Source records
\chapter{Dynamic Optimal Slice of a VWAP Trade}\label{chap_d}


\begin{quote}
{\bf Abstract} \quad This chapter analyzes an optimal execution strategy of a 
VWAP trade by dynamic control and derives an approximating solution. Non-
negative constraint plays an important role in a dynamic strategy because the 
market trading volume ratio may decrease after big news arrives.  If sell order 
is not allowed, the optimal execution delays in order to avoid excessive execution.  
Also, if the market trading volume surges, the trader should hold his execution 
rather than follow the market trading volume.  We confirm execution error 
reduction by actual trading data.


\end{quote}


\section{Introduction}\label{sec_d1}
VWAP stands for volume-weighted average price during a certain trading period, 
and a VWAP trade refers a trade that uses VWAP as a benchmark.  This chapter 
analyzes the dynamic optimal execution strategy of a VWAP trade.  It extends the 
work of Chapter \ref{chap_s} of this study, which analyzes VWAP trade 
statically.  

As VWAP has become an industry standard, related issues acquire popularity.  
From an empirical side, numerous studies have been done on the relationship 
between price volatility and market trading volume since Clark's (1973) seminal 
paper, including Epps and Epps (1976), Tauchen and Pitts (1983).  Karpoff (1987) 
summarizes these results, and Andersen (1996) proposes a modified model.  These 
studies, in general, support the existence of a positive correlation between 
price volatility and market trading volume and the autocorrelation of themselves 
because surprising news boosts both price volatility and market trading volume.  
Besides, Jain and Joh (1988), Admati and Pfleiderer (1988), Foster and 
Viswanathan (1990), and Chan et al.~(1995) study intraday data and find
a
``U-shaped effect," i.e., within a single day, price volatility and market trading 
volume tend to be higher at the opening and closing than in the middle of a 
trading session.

What you need to do
An exact written copy of every entry is the required answer.

Task output
\chapter{Dynamic Optimal Slice of a VWAP Trade}\label{chap_d}


\begin{quote}
{\bf Abstract} \quad This chapter analyzes an optimal execution strategy of a 
VWAP trade by dynamic control and derives an approximating solution. Non-
negative constraint plays an important role in a dynamic strategy because the 
market trading volume ratio may decrease after big news arrives.  If sell order 
is not allowed, the optimal execution delays in order to avoid excessive execution.  
Also, if the market trading volume surges, the trader should hold his execution 
rather than follow the market trading volume.  We confirm execution error 
reduction by actual trading data.


\end{quote}


\section{Introduction}\label{sec_d1}
VWAP stands for volume-weighted average price during a certain trading period, 
and a VWAP trade refers a trade that uses VWAP as a benchmark.  This chapter 
analyzes the dynamic optimal execution strategy of a VWAP trade.  It extends the 
work of Chapter \ref{chap_s} of this study, which analyzes VWAP trade 
statically.  

As VWAP has become an industry standard, related issues acquire popularity.  
From an empirical side, numerous studies have been done on the relationship 
between price volatility and market trading volume since Clark's (1973) seminal 
paper, including Epps and Epps (1976), Tauchen and Pitts (1983).  Karpoff (1987) 
summarizes these results, and Andersen (1996) proposes a modified model.  These 
studies, in general, support the existence of a positive correlation between 
price volatility and market trading volume and the autocorrelation of themselves 
because surprising news boosts both price volatility and market trading volume.  
Besides, Jain and Joh (1988), Admati and Pfleiderer (1988), Foster and 
Viswanathan (1990), and Chan et al.~(1995) study intraday data and find
a
``U-shaped effect," i.e., within a single day, price volatility and market trading 
volume tend to be higher at the opening and closing than in the middle of a 
trading session.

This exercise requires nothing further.